Ivar Schute werkt al bijna dertig jaar als archeoloog en is senior projectleider bij RAAP in Leiden. Hij specialiseerde zich in de archeologie van de Tweede Wereldoorlog en voerde onderzoek uit in tal van concentratie-, werk- en vernietigingskampen. Zo leidde hij onderzoeken in Kamp Amersfoort, Vught en Westerbork en nam hij deel aan internationale opgravingscampagnes in Bergen-Belsen, Treblinka, Sobibor en in diverse kleinere kampen. Stuk voor stuk waren dit opgravingen op plekken met een gruwelijk verleden, waarvan de resten nog in de bodem verborgen liggen.

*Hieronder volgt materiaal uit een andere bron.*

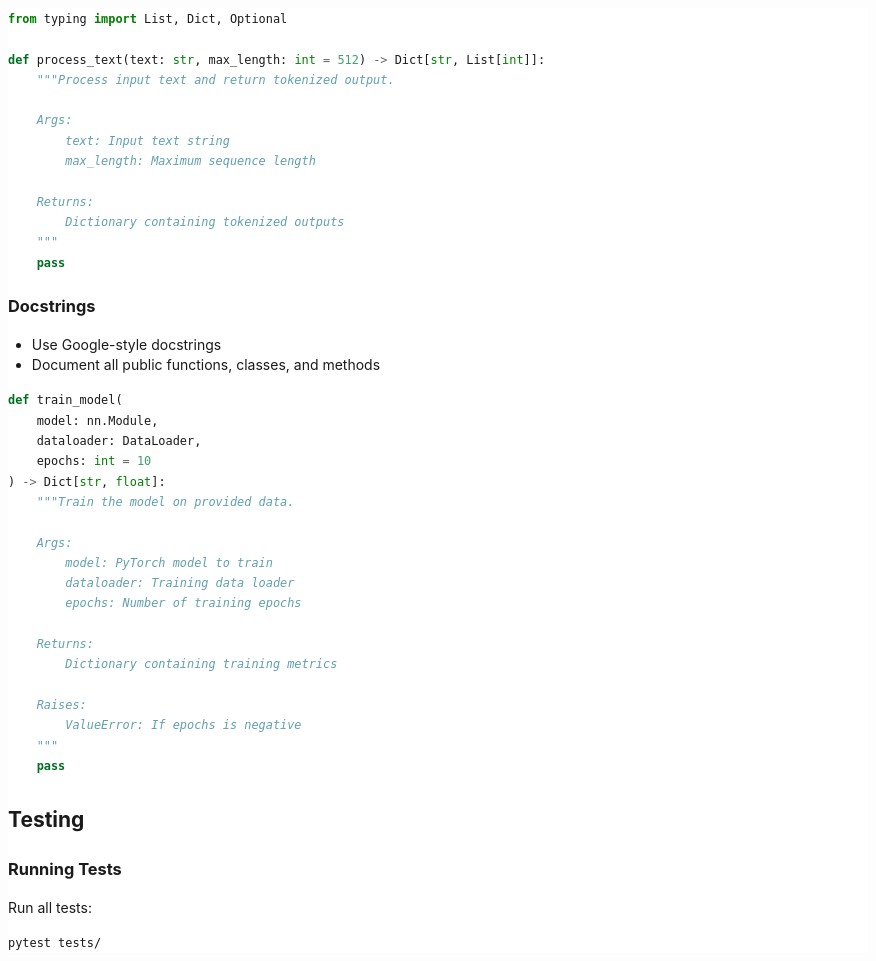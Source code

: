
 ```python
from typing import List, Dict, Optional

def process_text(text: str, max_length: int = 512) -> Dict[str, List[int]]:
    """Process input text and return tokenized output.
    
    Args:
        text: Input text string
        max_length: Maximum sequence length
        
    Returns:
        Dictionary containing tokenized outputs
    """
    pass
```

### Docstrings

- Use Google-style docstrings
- Document all public functions, classes, and methods

```python
def train_model(
    model: nn.Module,
    dataloader: DataLoader,
    epochs: int = 10
) -> Dict[str, float]:
    """Train the model on provided data.
    
    Args:
        model: PyTorch model to train
        dataloader: Training data loader
        epochs: Number of training epochs
        
    Returns:
        Dictionary containing training metrics
        
    Raises:
        ValueError: If epochs is negative
    """
    pass
```

## Testing

### Running Tests

Run all tests:

```bash
pytest tests/
```
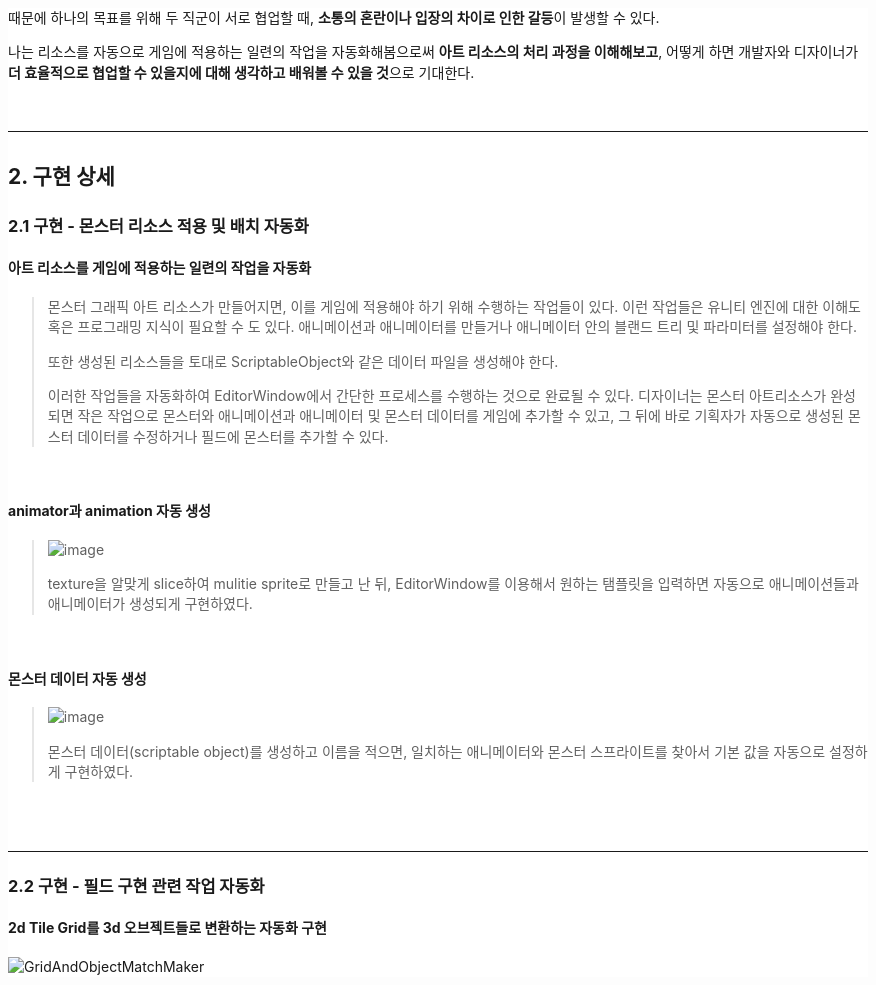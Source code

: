 때문에 하나의 목표를 위해 두 직군이 서로 협업할 때, **소통의 혼란이나 입장의 차이로 인한 갈등**이 발생할 수 있다.

나는 리소스를 자동으로 게임에 적용하는 일련의 작업을 자동화해봄으로써 **아트 리소스의 처리 과정을 이해해보고**,
어떻게 하면 개발자와 디자이너가 **더 효율적으로 협업할 수 있을지에 대해 생각하고 배워볼 수 있을 것**으로 기대한다.

<br>

---

## 2. 구현 상세

### 2.1 구현 - 몬스터 리소스 적용 및 배치 자동화

#### 아트 리소스를 게임에 적용하는 일련의 작업을 자동화

> 몬스터 그래픽 아트 리소스가 만들어지면, 이를 게임에 적용해야 하기 위해 수행하는 작업들이 있다.
> 이런 작업들은 유니티 엔진에 대한 이해도 혹은 프로그래밍 지식이 필요할 수 도 있다.
> 애니메이션과 애니메이터를 만들거나 애니메이터 안의 블랜드 트리 및 파라미터를 설정해야 한다.
>
> 또한 생성된 리소스들을 토대로 ScriptableObject와 같은 데이터 파일을 생성해야 한다.
>
> 이러한 작업들을 자동화하여 EditorWindow에서 간단한 프로세스를 수행하는 것으로 완료될 수 있다.
> 디자이너는 몬스터 아트리소스가 완성되면 작은 작업으로 몬스터와 애니메이션과 애니메이터 및 몬스터
> 데이터를 게임에 추가할 수 있고, 그 뒤에 바로 기획자가 자동으로 생성된 몬스터 데이터를 수정하거나 필드에 몬스터를 추가할 수 있다.

<br>

#### animator과 animation 자동 생성

> ![image](https://github.com/unwoo52/unwoo52.github.io/assets/73688472/79224947-2ee4-4ebd-819e-a5be27762f63)
>
> texture을 알맞게 slice하여 mulitie sprite로 만들고 난 뒤, EditorWindow를 이용해서 원하는 탬플릿을 입력하면
> 자동으로 애니메이션들과 애니메이터가 생성되게 구현하였다.

<br>

#### 몬스터 데이터 자동 생성

> ![image](https://github.com/unwoo52/unwoo52.github.io/assets/73688472/907994a9-beb4-486a-a7cb-dce44acc4e14)
>
> 몬스터 데이터(scriptable object)를 생성하고 이름을 적으면, 일치하는 애니메이터와 몬스터 스프라이트를 찾아서 기본 값을 자동으로 설정하게
> 구현하였다.

<br>
<br>

---

### 2.2 구현 - 필드 구현 관련 작업 자동화

#### 2d Tile Grid를 3d 오브젝트들로 변환하는 자동화 구현

![GridAndObjectMatchMaker](https://github.com/unwoo52/unwoo52.github.io/assets/73688472/cd337b7b-3081-4fa2-80d3-eba54025be49)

In 2014 werden de fundamenten van de gaskamers van het nazivernietigingskamp Sobibor blootgelegd. Voor Ivar Schute was dit de climax van een jarenlange reis door een kampenlandschap. Hij onderzocht barakken, massagraven, gaskamers en liep tegen een hoop vragen aan. Mag een archeoloog zomaar opgraven in een vernietigingskamp? Is dat wetenschap of forensisch onderzoek? Wat moeten we doen met de graven, kelders en funderingen die worden blootgelegd? Aan wie behoren de vondsten die archeologen doen? Hoe ga je om met Holocaust-ontkenners? In het boek ‘In de schaduw van een nachtvlinder’ geeft Ivar Schute antwoord op deze vragen aan de hand van een archeologische tocht van Nederland tot in de eenzame bossen van Oost-Polen. Hij laat zien dat een archeoloog met een andere blik naar de Holocaust kijkt: archeologisch onderzoek in een dergelijke context is eerder verbonden met een proces van gedenken dan het leveren van wetenschappelijke bewijzen.